Navidea Biopharmaceuticals, Inc. (NYSE MKT: NAVB) has entered an
exclusive agreement with a wholly-owned subsidiary of Hainan
Sinotau Pharmaceutical Co., Ltd., a pharmaceutical organization
with a broad China focus in oncology and other therapeutic areas,
who will develop and commercialize Lymphoseek® (technetium Tc 99m
tilmanocept) Injection in China. In exchange, Navidea will earn
revenue based on unit sales to Sinotau, a royalty based on
Sinotau’s sales of Lymphoseek and up to $2.5 million in milestones
from Sinotau, including a $300,000 upfront payment. Lymphoseek is a
novel, receptor-targeted, small-molecule radiopharmaceutical
approved in the U.S. for use in lymphatic mapping to assist in the
detection of lymph nodes in patients with breast cancer or melanoma
and for use in guiding sentinel lymph node biopsy in certain oral
cancer patients.
As part of the agreement, Sinotau is responsible for costs and
conduct of clinical studies and regulatory applications to obtain
Lymphoseek approval by the China Food and Drug Administration
(CFDA). Upon approval, Sinotau will be responsible for all
Lymphoseek sales, marketing, market access and medical affairs
activities in China and excluding Hong Kong, Macau and Taiwan.

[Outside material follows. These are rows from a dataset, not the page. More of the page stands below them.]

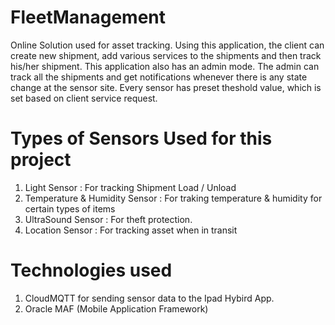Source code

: # FleetManagement
Online Solution used for asset tracking. Using this application, the client can create new shipment, add various services to the shipments and then track his/her shipment. This application also has an admin mode. The admin can track all the shipments and get notifications whenever there is any state change at the sensor site. Every sensor has preset theshold value, which is set based on client service request.

# Types of Sensors Used for this project  
1. Light Sensor : For tracking Shipment Load / Unload
2. Temperature & Humidity Sensor : For traking temperature & humidity for certain types of items
3. UltraSound Sensor : For theft protection.
4. Location Sensor : For tracking asset when in transit

# Technologies used
1. CloudMQTT for sending sensor data to the Ipad Hybird App. 
2. Oracle MAF (Mobile Application Framework)
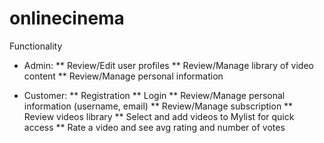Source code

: # onlinecinema

Functionality
* Admin:
** Review/Edit user profiles
** Review/Manage library of video content
** Review/Manage personal information

* Customer:
** Registration
** Login
** Review/Manage personal information (username, email)
** Review/Manage subscription
** Review videos library
** Select and add videos to Mylist for quick access
** Rate a video and see avg rating and number of votes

Navidea and Sinotau will jointly support certain pre-market
planning activities with a joint commitment on clinical and market
development programs pending CFDA approval. In addition to the
$300,000 upfront, Navidea is eligible for $700,000 in milestones up
to and through product approval, and an additional $1.5 million in
sales milestones.
“This agreement is part of our goal to make Lymphoseek available
to as many physicians and cancer patients around the world as
quickly and effectively as possible,” said Thomas Tulip, Ph.D.,
President and Chief Business Officer of Navidea. “We
selected Sinotau as a partner in China given their success in
developing and filing for market approvals on more than 20 drugs,
their pharmaceutical sales and marketing experience, and their
established relationships with hospitals and clinicians throughout
China.”
“Our partnership combines Navidea’s expertise in
radiopharmaceuticals, clinical development and manufacturing with
our extensive development, regulatory, sales, and marketing
capabilities,” commented Xu Xinsheng, Sinotau President and CEO.

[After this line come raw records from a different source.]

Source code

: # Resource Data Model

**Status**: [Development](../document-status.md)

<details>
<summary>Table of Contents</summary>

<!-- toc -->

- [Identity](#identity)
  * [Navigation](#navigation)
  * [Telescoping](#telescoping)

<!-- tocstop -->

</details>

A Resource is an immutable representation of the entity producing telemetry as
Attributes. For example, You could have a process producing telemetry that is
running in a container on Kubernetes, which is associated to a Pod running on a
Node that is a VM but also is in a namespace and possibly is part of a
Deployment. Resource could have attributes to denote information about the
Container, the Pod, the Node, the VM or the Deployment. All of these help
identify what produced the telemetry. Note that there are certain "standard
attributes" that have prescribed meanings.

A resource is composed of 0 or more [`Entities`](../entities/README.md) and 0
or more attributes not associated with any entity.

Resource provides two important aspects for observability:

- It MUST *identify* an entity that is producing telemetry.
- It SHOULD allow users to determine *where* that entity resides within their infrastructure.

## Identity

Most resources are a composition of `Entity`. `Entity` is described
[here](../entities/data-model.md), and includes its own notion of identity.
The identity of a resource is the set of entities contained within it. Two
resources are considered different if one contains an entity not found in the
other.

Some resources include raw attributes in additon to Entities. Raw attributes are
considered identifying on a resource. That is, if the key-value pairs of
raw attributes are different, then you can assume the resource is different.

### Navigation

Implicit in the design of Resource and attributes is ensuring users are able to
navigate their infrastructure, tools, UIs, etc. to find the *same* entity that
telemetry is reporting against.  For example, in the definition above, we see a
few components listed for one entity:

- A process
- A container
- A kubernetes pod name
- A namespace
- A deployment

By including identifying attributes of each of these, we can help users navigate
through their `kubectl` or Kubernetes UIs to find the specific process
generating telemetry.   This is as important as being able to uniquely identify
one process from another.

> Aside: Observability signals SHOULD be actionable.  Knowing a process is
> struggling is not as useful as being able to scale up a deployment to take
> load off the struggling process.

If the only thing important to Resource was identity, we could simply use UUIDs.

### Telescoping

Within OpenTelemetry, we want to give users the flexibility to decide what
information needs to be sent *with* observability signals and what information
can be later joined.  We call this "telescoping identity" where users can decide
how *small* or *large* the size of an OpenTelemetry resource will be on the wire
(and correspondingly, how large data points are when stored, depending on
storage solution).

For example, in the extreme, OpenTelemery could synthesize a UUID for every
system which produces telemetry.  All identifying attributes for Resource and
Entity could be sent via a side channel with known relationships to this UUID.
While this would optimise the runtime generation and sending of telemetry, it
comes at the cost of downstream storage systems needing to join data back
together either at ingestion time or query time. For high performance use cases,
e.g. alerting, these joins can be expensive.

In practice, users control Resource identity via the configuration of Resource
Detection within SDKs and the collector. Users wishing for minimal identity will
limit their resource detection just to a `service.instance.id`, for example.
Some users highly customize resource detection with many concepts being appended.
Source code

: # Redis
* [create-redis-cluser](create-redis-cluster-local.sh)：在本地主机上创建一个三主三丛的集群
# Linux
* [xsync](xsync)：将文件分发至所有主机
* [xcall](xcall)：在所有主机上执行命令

“The goal will be to offer a novel radiopharmaceutical to
potentially spare patients from unnecessary surgery and which can
play a critical role in staging and directing cancer treatment. We
look forward to giving physicians this new tool in the fight
against the many types of cancers common in China, such as breast,
oral, and gastric cancers and contributing to bettering the lives
of those afflicted with these conditions."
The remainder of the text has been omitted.